PosixPath('/home/pipeline/onrc/data2/pipelineb/AutOO_fmriprep_ciftify/S0211BRU/1/derivatives/freesurfer/fsaverage'), 
"[Errno 1] Operation not permitted:
'/home/pipeline/onrc/data2/pipelineb/AutOO_fmriprep_ciftify/S0211BRU/1/derivatives/freesurfer/fsaverage'")]

(Please note, the path name in those errors refers to ‘fmriprep_ciftify’, but the whole ciftify thing is a secondary step for older, archived data we’re playing with… Here, I’m really talking about running just ‘fMRIPrep’ itself, using a recent v20.2.0 version. Don’t be thrown off by the name… that code has nothing to do with this pipeline.)

Now, the crash happens with any dataset we try. But interestingly, the crash ONLY happens when the system I described above is processing the data. In contrast, if I try to run things by hand… that is, use the same data file structure that was set up by our system, and invoke the EXACT SAME fMRIPrep bash script call we created (i.e., in the same location), it all runs fine… A-to-Z. So there’s something tricky about how our system architecture and Singularity container are not getting along that I can’t quite figure out… Something that leads specifically to this ‘fsaverage’-focused set of Errno 1 messages. I did some Google searching on the error, but only turned up one thing that looked relevant. A prior listserv post somewhere says they ran into something similar using the -u UID option. The issue there was an incompatibility for file permissions between linux accounts that set up vs. were trying to process the data. This felt like a plausible issue here given our architecture. But a) I wasn’t using the -u UID option to begin with (so there couldn’t have been a purposeful incompatibility, merely one that possibly arises from issues I’m not aware of), and b) a variety of things I tried to manually intervene to overcome this issue (e.g., copying over fsaverage BEFORE fMRIPrep tried to do it itself, using chmod to make sure it had full 777 read/write permissions, etc.) all failed.
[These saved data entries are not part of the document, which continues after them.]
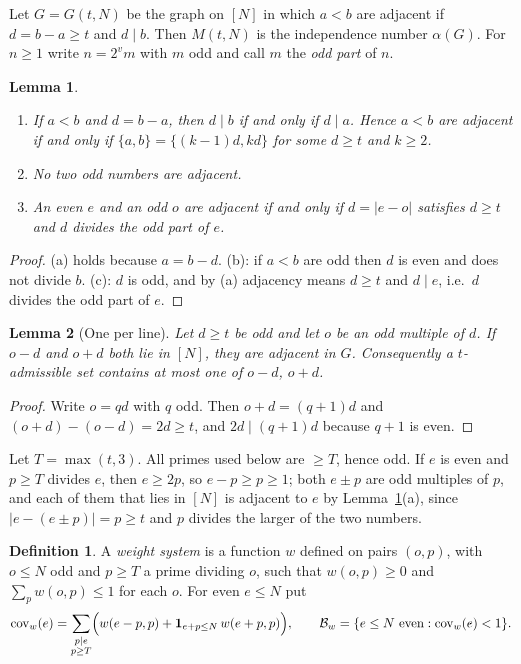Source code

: \documentclass[11pt]{amsart}
\newtheorem{lemma}{Lemma}[section]
\theoremstyle{definition}
\newtheorem*{definition*}{Definition}
\theoremstyle{remark}
\newcommand{\cov}{\operatorname{cov}}
\newcommand{\Bad}{\mathcal{B}}
\begin{document}
Let $G=G(t,N)$ be the graph on $[N]$ in which $a<b$ are adjacent if $d=b-a\ge t$ and $d\mid b$. Then $M(t,N)$ is the independence number $\alpha(G)$. For $n\ge1$ write $n=2^v m$ with $m$ odd and call $m$ the \emph{odd part} of $n$.

\begin{lemma}\label{lem:graph}
\begin{enumerate}
\item[(a)] If $a<b$ and $d=b-a$, then $d\mid b$ if and only if $d\mid a$. Hence $a<b$ are adjacent if and only if $\{a,b\}=\{(k-1)d,kd\}$ for some $d\ge t$ and $k\ge2$.
\item[(b)] No two odd numbers are adjacent.
\item[(c)] An even $e$ and an odd $o$ are adjacent if and only if $d=|e-o|$ satisfies $d\ge t$ and $d$ divides the odd part of $e$.
\end{enumerate}
\end{lemma}

\begin{proof}
(a) holds because $a=b-d$. (b): if $a<b$ are odd then $d$ is even and does not divide $b$. (c): $d$ is odd, and by (a) adjacency means $d\ge t$ and $d\mid e$, i.e.\ $d$ divides the odd part of $e$.
\end{proof}

\begin{lemma}[One per line]\label{lem:line}
Let $d\ge t$ be odd and let $o$ be an odd multiple of $d$. If $o-d$ and $o+d$ both lie in $[N]$, they are adjacent in $G$. Consequently a $t$-admissible set contains at most one of $o-d$, $o+d$.
\end{lemma}

\begin{proof}
Write $o=qd$ with $q$ odd. Then $o+d=(q+1)d$ and $(o+d)-(o-d)=2d\ge t$, and $2d\mid(q+1)d$ because $q+1$ is even.
\end{proof}

Let $T=\max(t,3)$. All primes used below are $\ge T$, hence odd. If $e$ is even and $p\ge T$ divides $e$, then $e\ge 2p$, so $e-p\ge p\ge1$; both $e\pm p$ are odd multiples of $p$, and each of them that lies in $[N]$ is adjacent to $e$ by Lemma~\ref{lem:graph}(a), since $|e-(e\pm p)|=p\ge t$ and $p$ divides the larger of the two numbers.

\begin{definition*}
A \emph{weight system} is a function $w$ defined on pairs $(o,p)$, with $o\le N$ odd and $p\ge T$ a prime dividing $o$, such that $w(o,p)\ge0$ and $\sum_{p}w(o,p)\le1$ for each $o$. For even $e\le N$ put
\[
\cov_w(e)=\sum_{\substack{p\mid e\\ p\ge T}}\Bigl(w(e-p,p)+\mathbf 1_{e+p\le N}\,w(e+p,p)\Bigr),
\qquad
\Bad_w=\{e\le N\text{ even}:\cov_w(e)<1\}.
\]
\end{definition*}
\end{document}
I’m wondering if anyone can suggest a few things to look into to troubleshoot this issue? It might be as simple as making clever use of the -u UID option as a fix… something I haven’t really tried in depth yet. Or this might be an altogether different problem than the issue above from the prior listserv post I dug up. But I’d appreciate any direction in how to solve things. It’s kinda hard to troubleshoot something when it feels like the error message you get is merely the tip of the iceberg and not about a specific problem. Also, I’m not entirely sure where this copy of ‘fsaverage’ is coming from… I assume it’s being simply copied, verbatim, from inside the container. But if that’s not right, it might help me think through possibilities of things to check.

Best,
Mike

Did you ever find a solution? I experienced the same error recently using an almost identical setup and found a solution.

In our setup, we run fmriprep in a singularity container on an HPC cluster. We have to copy working data to scratch space and submit jobs working with copied data on scratch. Then we copy the processed data back to storage. On the HPC, I would run into the same error, but not when running fmriprep on a local machine.

The problem for me was the scratch folder with the copied data had root group ownership. The error occurs when niworkflows copies the fsaverage directory. It uses the copytree function from shutil and this function wants to changed the copied files group ownership to your default group. The parent directory group’s ownership would propagate to child directories and files, so all files would start out with root group ownership for me. Changing root group ownership to a different group is an operation not permitted so we get that error.

On our scratch space, our user accounts owned the folders where we copy data, so I changed its group ownership to my default group and set the group sticky bit. This solved the issue fore me.